[[ The records, beginning ]]
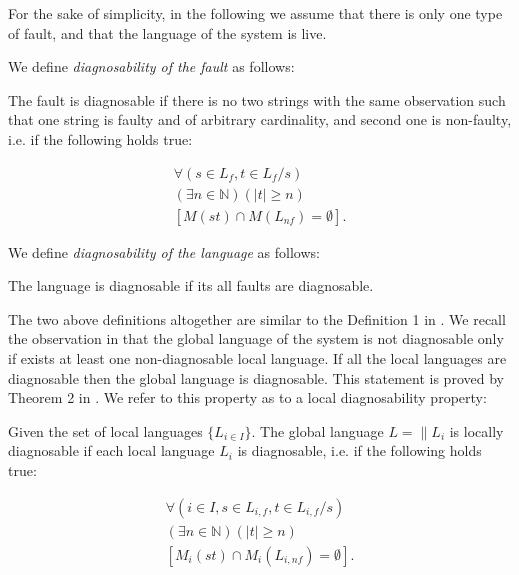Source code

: \documentclass[a4paper, 10pt, conference]{ieeeconf}
\begin{document}
For the sake of simplicity, in the following we assume that there is only one
type of fault, and that the language of the system is live.

We define \emph{diagnosability of the fault} as follows:
\begin{definition} 
\label{def:fault_is_diag}
The fault is diagnosable if there is no two strings
with the same observation such that one string is faulty and of arbitrary
cardinality, and second one is non-faulty, i.e. if the following holds true:
\end{definition}
\begin{equation}
\begin{array}{l}
	\forall(s \in L_f, t \in L_f/s) 
	\\
	(\exists n \in \mathbb{N})
	(|t| \geq n) 
	\\
	\left[ M(st) \cap M(L_{nf}) = \emptyset \right].
\end{array}
\end{equation}

We define \emph{diagnosability of the language} as follows:
\begin{definition}
The language is diagnosable if its all faults are diagnosable.
\end{definition}
The two above definitions altogether are similar to the Definition 1 in
\cite{sampath_diagnosability_1995}. We recall the observation in
\cite{contant_diagnosability_2006} that the global language of the system is not
diagnosable only if exists at least one non-diagnosable local language.
If all the local languages are diagnosable then the global language is
diagnosable. This statement is proved by Theorem 2 in
\cite{contant_diagnosability_2006}. We refer to this property as to a local
diagnosability property:

\begin{definition} Given the set of local languages
$\{L_{i \in I}\}$. The global language $L = \parallel L_i$ is
locally diagnosable if each local language $L_i$ is diagnosable, i.e. if
the following holds true:
\end{definition}
\begin{equation}
\begin{array}{l}
	\forall(i \in I, s \in L_{i,f}, t \in L_{i,f}/s)
	\\
	(\exists n \in \mathbb{N})
	(|t| \geq n)
	\\
	\left[ M_i(st) \cap M_i(L_{i,nf}) = \emptyset \right].
\end{array}
\end{equation}
\end{document}
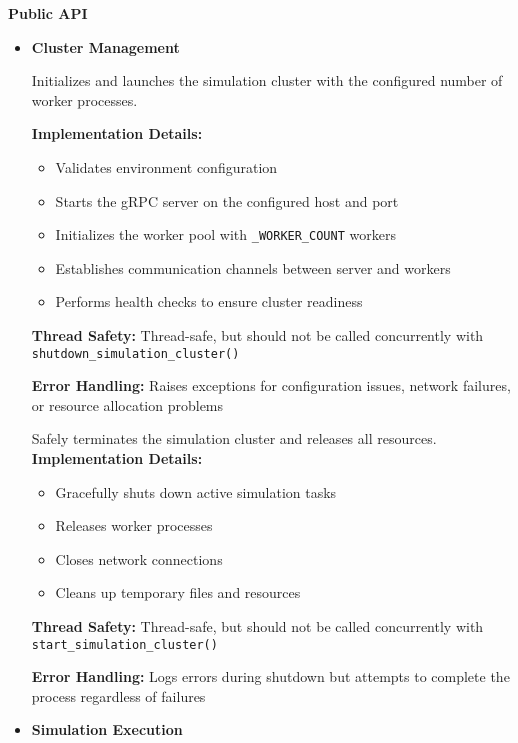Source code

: \textbf{Public API}
\begin{itemize}
	\item \textbf{Cluster Management}
		
	 
	 Initializes and launches the simulation cluster with the configured number of worker processes.
	 
	 \textbf{Implementation Details:}
	 \begin{itemize}
	 	\item Validates environment configuration
	 	\item Starts the gRPC server on the configured host and port
	 	\item Initializes the worker pool with \texttt{\_WORKER\_COUNT} workers
	 	\item Establishes communication channels between server and workers
	 	\item Performs health checks to ensure cluster readiness
	 \end{itemize}
	 
	 \textbf{Thread Safety:} Thread-safe, but should not be called concurrently with \texttt{shutdown\_simulation\_cluster()}
	 
	 \textbf{Error Handling:} Raises exceptions for configuration issues, network failures, or resource allocation problems
	 
	
	Safely terminates the simulation cluster and releases all resources.
	\textbf{Implementation Details:}
	\begin{itemize}
		\item Gracefully shuts down active simulation tasks
		\item Releases worker processes
		\item Closes network connections
		\item Cleans up temporary files and resources
	\end{itemize}
	
	\textbf{Thread Safety:} Thread-safe, but should not be called concurrently with \texttt{start\_simulation\_cluster()}
	
	\textbf{Error Handling:} Logs errors during shutdown but attempts to complete the process regardless of failures
	
	\item \textbf{Simulation Execution}
	

\end{itemize}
[[ The records, end ]]
Copy from the line with "ensure cluster readiness" to the final line of the records, inclusive, and add nothing else.

§ **Answer section**
	 	\item Performs health checks to ensure cluster readiness
	 \end{itemize}
	 
	 \textbf{Thread Safety:} Thread-safe, but should not be called concurrently with \texttt{shutdown\_simulation\_cluster()}
	 
	 \textbf{Error Handling:} Raises exceptions for configuration issues, network failures, or resource allocation problems
	 
	
	Safely terminates the simulation cluster and releases all resources.
	\textbf{Implementation Details:}
	\begin{itemize}
		\item Gracefully shuts down active simulation tasks
		\item Releases worker processes
		\item Closes network connections
		\item Cleans up temporary files and resources
	\end{itemize}
	
	\textbf{Thread Safety:} Thread-safe, but should not be called concurrently with \texttt{start\_simulation\_cluster()}
	
	\textbf{Error Handling:} Logs errors during shutdown but attempts to complete the process regardless of failures
	
	\item \textbf{Simulation Execution}
	

\end{itemize}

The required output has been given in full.